The Hormone Diet

Why an hCG diet is a terrible idea

 

More than a dozen clinical trials have failed to find any evidence to support the hCG Diet, a weight loss craze from the 1970s that involves eating just 500 calories per day while injecting the hormone hCG (human chorionic gonadotropin). Still, Dr. Mehmet Oz recently told viewers of  “The Dr. Oz Show” that this strategy is “worth trying […] under a doctor’s supervision.”

Yeah. Can somebody page Dr. Oz back to sanity? Because as David Katz, MD, director of the Yale University Prevention Research Center recently told ABC: “This diet is appalling. It takes irresponsible diets to new heights.” Obviously, not everybody (ahem, Dr. Oz) got that memo. So let’s go over some basics from Keeping Yourself Alive 101:

#1: No matter what you’re injecting, women need to consume a minimum of 1200 calories per day to ensure your body gets enough nutrients to keep all systems functioning, says the National Institutes of Health. Got that? And they say 1200 calories at the very least. Frankly, depending on your size and activity level, you’ll probably still be pretty hungry on that plan. Most of us can safely lose a pound per week by eating around 1500 to 1800 calories per day.

#2: Getting injections of hormones is a special kind of stupid when more than a dozen studies have failed to prove they’ll do you any good. That’s why the Food & Drug Administration has banned direct-to-consumer sale of the hCG supplements. The compound was originally found to aid weight loss because they directed calories to fetuses in pregnant women, so how they might help or hurt you if you aren’t feeding a fetus with your body is anybody’s best guess.
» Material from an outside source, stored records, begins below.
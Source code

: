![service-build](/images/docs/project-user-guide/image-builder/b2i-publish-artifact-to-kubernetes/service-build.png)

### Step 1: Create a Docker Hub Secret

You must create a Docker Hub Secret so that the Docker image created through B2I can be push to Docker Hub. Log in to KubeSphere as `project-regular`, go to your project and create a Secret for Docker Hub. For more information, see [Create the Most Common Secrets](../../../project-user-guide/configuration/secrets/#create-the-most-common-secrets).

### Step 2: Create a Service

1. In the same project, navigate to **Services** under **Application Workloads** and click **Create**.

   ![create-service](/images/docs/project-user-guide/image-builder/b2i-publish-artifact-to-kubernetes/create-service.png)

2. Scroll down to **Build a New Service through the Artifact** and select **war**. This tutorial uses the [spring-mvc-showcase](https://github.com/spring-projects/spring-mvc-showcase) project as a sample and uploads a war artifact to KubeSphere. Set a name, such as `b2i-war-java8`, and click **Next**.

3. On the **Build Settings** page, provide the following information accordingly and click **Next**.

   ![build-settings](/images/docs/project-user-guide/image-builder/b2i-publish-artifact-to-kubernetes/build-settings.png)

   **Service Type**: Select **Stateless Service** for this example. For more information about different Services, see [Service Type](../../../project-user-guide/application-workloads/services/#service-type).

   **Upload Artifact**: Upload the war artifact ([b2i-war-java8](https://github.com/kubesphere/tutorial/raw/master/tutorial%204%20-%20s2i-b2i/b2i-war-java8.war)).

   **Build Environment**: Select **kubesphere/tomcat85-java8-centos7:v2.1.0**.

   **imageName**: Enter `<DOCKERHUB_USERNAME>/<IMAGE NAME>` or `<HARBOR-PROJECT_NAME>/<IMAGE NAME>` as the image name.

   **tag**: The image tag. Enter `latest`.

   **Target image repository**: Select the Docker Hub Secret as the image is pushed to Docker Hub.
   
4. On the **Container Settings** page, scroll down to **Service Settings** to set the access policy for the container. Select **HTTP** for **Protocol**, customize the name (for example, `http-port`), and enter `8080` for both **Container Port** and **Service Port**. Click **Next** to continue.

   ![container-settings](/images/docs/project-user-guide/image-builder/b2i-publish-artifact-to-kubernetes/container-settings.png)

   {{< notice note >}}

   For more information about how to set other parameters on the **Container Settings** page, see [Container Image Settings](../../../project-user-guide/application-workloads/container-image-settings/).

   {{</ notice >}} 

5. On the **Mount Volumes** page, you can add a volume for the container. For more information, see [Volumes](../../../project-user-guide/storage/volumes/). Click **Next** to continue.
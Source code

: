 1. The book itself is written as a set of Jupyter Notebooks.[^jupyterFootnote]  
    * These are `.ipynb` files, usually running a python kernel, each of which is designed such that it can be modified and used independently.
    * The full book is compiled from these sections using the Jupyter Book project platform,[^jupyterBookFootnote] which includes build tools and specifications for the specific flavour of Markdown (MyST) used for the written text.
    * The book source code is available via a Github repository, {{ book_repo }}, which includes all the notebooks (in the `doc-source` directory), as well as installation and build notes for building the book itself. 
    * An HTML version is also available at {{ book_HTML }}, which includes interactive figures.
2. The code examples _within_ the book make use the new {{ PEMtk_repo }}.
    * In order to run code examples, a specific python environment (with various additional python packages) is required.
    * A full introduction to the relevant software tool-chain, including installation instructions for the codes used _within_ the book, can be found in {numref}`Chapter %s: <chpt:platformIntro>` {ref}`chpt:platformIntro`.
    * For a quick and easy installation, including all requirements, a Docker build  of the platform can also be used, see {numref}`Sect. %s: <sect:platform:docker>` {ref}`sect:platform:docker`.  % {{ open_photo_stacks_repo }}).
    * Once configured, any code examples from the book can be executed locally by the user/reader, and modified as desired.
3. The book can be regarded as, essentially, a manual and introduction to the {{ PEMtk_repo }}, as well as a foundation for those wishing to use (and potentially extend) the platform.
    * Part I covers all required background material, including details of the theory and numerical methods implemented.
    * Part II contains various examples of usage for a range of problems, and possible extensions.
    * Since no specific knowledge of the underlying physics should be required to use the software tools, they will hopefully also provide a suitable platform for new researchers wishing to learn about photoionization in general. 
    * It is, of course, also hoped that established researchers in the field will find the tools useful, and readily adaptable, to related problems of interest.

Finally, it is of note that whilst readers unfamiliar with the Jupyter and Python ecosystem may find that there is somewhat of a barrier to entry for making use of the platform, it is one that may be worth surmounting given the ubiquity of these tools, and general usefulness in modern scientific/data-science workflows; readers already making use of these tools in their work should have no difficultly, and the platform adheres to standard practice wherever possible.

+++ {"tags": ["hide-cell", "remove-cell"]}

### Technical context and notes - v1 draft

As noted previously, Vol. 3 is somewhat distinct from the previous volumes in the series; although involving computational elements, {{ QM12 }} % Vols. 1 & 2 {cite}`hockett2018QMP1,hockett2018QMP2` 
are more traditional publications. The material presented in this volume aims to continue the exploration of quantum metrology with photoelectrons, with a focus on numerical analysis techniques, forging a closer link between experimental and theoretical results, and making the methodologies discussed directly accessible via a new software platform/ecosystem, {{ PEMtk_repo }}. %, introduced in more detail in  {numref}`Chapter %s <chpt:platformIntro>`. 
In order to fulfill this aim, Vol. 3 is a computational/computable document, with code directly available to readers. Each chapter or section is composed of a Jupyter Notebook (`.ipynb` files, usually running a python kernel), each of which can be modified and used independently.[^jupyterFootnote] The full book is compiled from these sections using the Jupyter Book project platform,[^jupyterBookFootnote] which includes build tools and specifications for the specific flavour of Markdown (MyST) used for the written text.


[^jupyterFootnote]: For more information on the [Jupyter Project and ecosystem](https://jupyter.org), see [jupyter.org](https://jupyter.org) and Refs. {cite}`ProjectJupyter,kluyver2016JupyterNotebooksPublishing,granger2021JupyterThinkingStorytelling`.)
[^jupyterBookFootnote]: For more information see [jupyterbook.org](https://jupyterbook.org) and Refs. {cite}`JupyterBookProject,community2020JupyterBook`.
"We're so desperate to have good solutions for weight control that a lot of people with good common sense literally suspend it when it they confront weight-loss claims," says Dr. Katz. And I understand why: Our culture puts so much emphasis on the whole “thinner is better” idea that it’s easy to lose the plot when it comes to weight loss and think any method that works is worth it.

So consider this your common sense wake up call: It’s not worth it. If you’re worried that your weight will endanger your health, following a diet that will definitely endanger your health is not a good solution.

If Dr. Oz wants to go on a quest for the weight loss holy grail by funding yet more clinical trials on hCG, more power to him. But until he gets a shred of evidence, I suggest we all leave him to it and go back to eating real food.